I have personally experienced the situation where no one complained even when the patient's condition suddenly worsened and they were discharged dead.
Also, when the emergency room took them to the hospital, many family members immediately agreed.
Will the fate of long-term hospitalized patients and socially hospitalized patients, as envisioned by the Ministry of Health, Labor and Welfare,
shift to "discharge by death by lethal injection, which is called a trump card treatment"?
I've made a long introduction, but let's get to the main topic.
The Ministry of Health, Labor and Welfare has replaced "socially hospitalized patients" and long-term hospitalized patients, who can be discharged at any time if a place to accept them is prepared, with "intractable schizophrenia with high treatment resistance."
In order to make the discharge method for these socially hospitalized patients "discharged due to death," it is believed that the drug "Clozapine," which is considered to be the most powerful of powerful drugs, was used as a trump card in drug therapy, with subsidies and grants.
In fact, psychotropic drugs themselves are very dangerous and are designated as powerful drugs, and some patients' conditions can suddenly change due to malignant syndrome or fulminant hepatitis due to oversedation.

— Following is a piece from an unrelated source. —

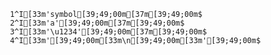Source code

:      1^I[33m'symbol[39;49;00m[37m[39;49;00m$
     2^I[33m'a'[39;49;00m[37m[39;49;00m$
     3^I[33m'\u1234'[39;49;00m[37m[39;49;00m$
     4^I[33m'[39;49;00m[33m\n[39;49;00m[33m'[39;49;00m$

The following is quoted from the "National Council of Municipal Hospitals." https://www.jmha.or.jp/contentsdata/kensyu/seishin/h25syougaisyasougoufukushi/houkoku.pdf
Clozapine, developed in Switzerland in 1961, was approved in many countries as a second-generation antipsychotic drug after 1969. However, in 1975, 16 cases of agranulocytosis, including 8 deaths, were reported within 6 months of its release in Finland, and measures were taken to temporarily suspend sales or halt development in various countries. In 1988, the effectiveness of clozapine in the treatment of treatment-resistant schizophrenia was reaffirmed, and its use resumed in the United States in 1989. However, due to the risk of serious side effects such as agranulocytopenia and cardiomyopathy, its indications were limited to "treatment-resistant schizophrenia". As of 2008, it is approved and used in 97 countries.
・・・ ... The drawback of this clozapine is that it has agranulocytosis as a side effect, so frequent blood test monitoring is required.

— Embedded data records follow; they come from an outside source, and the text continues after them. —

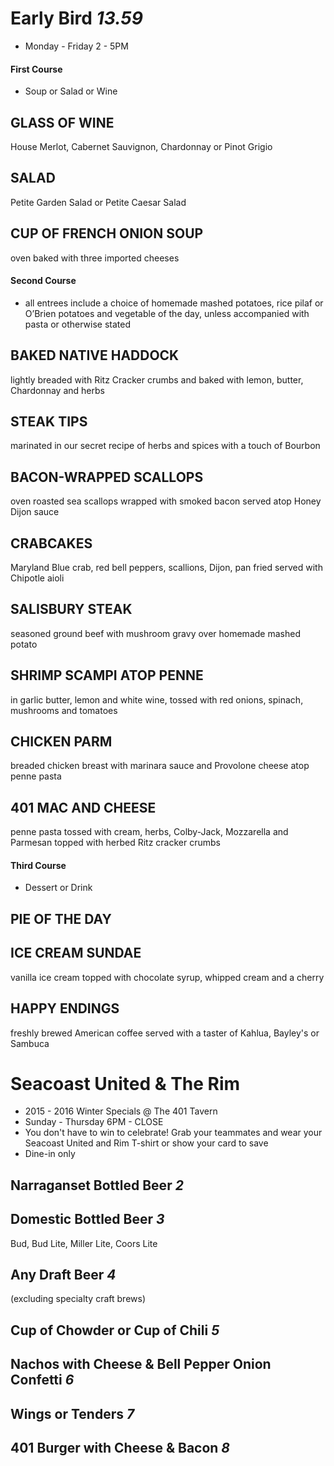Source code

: # Early Bird *13.59*
* Monday - Friday 2 - 5PM

#### First Course
* Soup or Salad or Wine

## GLASS OF WINE
House Merlot, Cabernet Sauvignon, Chardonnay or Pinot Grigio

## SALAD
Petite Garden Salad or Petite Caesar Salad

## CUP OF FRENCH ONION SOUP
oven baked with three imported cheeses

#### Second Course
* all entrees include a choice of homemade mashed potatoes, rice pilaf or O’Brien potatoes and vegetable of the day, unless accompanied with pasta or otherwise stated

## BAKED NATIVE HADDOCK
lightly breaded with Ritz Cracker crumbs and baked with lemon, butter, Chardonnay and herbs

## STEAK TIPS
marinated in our secret recipe of herbs and spices with a touch of Bourbon

## BACON-WRAPPED SCALLOPS
oven roasted sea scallops wrapped with smoked bacon served atop Honey Dijon sauce

## CRABCAKES
Maryland Blue crab, red bell peppers, scallions, Dijon, pan fried served with Chipotle aioli

## SALISBURY STEAK
seasoned ground beef with mushroom gravy over homemade mashed potato

## SHRIMP SCAMPI ATOP PENNE
in garlic butter, lemon and white wine, tossed with red onions, spinach, mushrooms and tomatoes

## CHICKEN PARM
breaded chicken breast with marinara sauce and Provolone cheese atop penne pasta

## 401 MAC AND CHEESE
penne pasta tossed with cream, herbs, Colby-Jack, Mozzarella and Parmesan topped with herbed Ritz cracker crumbs

#### Third Course
* Dessert or Drink

## PIE OF THE DAY

## ICE CREAM SUNDAE
vanilla ice cream topped with chocolate syrup, whipped cream and a cherry

## HAPPY ENDINGS
freshly brewed American coffee served with a taster of Kahlua, Bayley's or Sambuca


# Seacoast United & The Rim
* 2015 - 2016 Winter Specials @ The 401 Tavern
* Sunday - Thursday 6PM - CLOSE
* You don't have to win to celebrate! Grab your teammates and wear your Seacoast United and Rim T-shirt or show your card to save 
* Dine-in only 

## Narraganset Bottled Beer *2*

## Domestic Bottled Beer *3*
Bud, Bud Lite, Miller Lite, Coors Lite

## Any Draft Beer *4*
(excluding specialty craft brews)

## Cup of Chowder or Cup of Chili *5*

## Nachos with Cheese & Bell Pepper Onion Confetti *6*

## Wings or Tenders *7*

## 401 Burger with Cheese & Bacon *8*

It is not that leukopenia is a side effect, but that is actually its main effect.
Simply put, agranulocytosis and myocarditis are the same side effects as anticancer drugs, so clozapine is an anticancer drug.

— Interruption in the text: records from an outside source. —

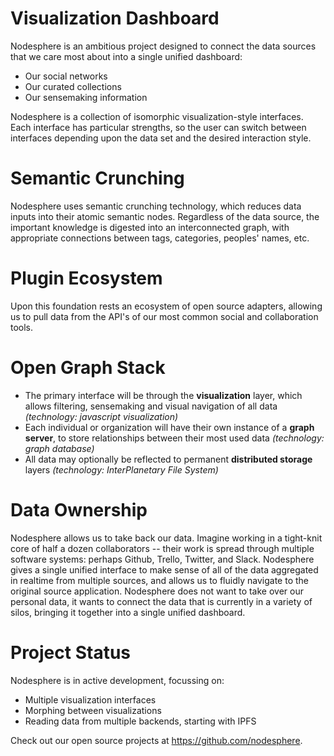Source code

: # Visualization Dashboard

Nodesphere is an ambitious project designed to connect the data sources that we care most about into a single unified dashboard:

- Our social networks
- Our curated collections
- Our sensemaking information

Nodesphere is a collection of isomorphic visualization-style interfaces. Each interface has particular strengths, so the user can switch between interfaces depending upon the data set and the desired interaction style.

# Semantic Crunching

Nodesphere uses semantic crunching technology, which reduces data inputs into their atomic semantic nodes. Regardless of the data source, the important knowledge is digested into an interconnected graph, with appropriate connections between tags, categories, peoples' names, etc.

# Plugin Ecosystem

Upon this foundation rests an ecosystem of open source adapters, allowing us to pull data from the API's of our most common social and collaboration tools.

# Open Graph Stack

- The primary interface will be through the **visualization** layer, which  allows filtering, sensemaking and visual navigation of all data _(technology: javascript visualization)_
- Each individual or organization will have their own instance of a **graph server**, to store relationships between their most used data _(technology: graph database)_
- All data may optionally be reflected to permanent **distributed storage** layers _(technology: InterPlanetary File System)_

# Data Ownership

Nodesphere allows us to take back our data. Imagine working in a tight-knit core of half a dozen collaborators -- their work is spread through multiple software systems: perhaps Github, Trello, Twitter, and Slack. Nodesphere gives a single unified interface to make sense of all of the data aggregated in realtime from multiple sources, and allows us to fluidly navigate to the original source application. Nodesphere does not want to take over our personal data, it wants to connect the data that is currently in a variety of silos, bringing it together into a single unified dashboard.

# Project Status

Nodesphere is in active development, focussing on:

- Multiple visualization interfaces
- Morphing between visualizations
- Reading data from multiple backends, starting with IPFS

Check out our open source projects at <https://github.com/nodesphere>.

So why did the Ministry of Health, Labor and Welfare choose it as a policy?
Because the purpose is to "increase the number of discharges (including discharges due to death)"
It can only be said that the government is subsidizing a policy that ultimately increases the number of discharges (discharges due to death) by deciding that people who are socially hospitalized are "drug resistant" and administering clozapine, which has a high mortality rate, to promote discharges due to death.
Moreover, no family members are opposed.
Can this really be called medical care?
Mental illness is a problem that society faces, and medical care has little to do with it.
They are just labeling people who cannot adapt to society as having mental illnesses and placing them in mental hospitals, which means they are just dumping the money on the problem.
Moreover, humans are originally capable of "sensing (invisible) spiritual things."
We live our lives surrounded by invisible technology such as UV protection products, microwaves, and smartphones, yet the trend of immediately declaring someone "mentally ill" when they talk about the invisible world is absurd.
How will the Ministry of Health, Labour and Welfare promote discharge from hospitals? There are some unknowns, but it is possible that support for discharge through legal lethal injection, or discharge after death, will expand in the future.
People who are currently hospitalized in psychiatric hospitals need to keep an eye on the actions of the Ministry of Health, Labour and Welfare.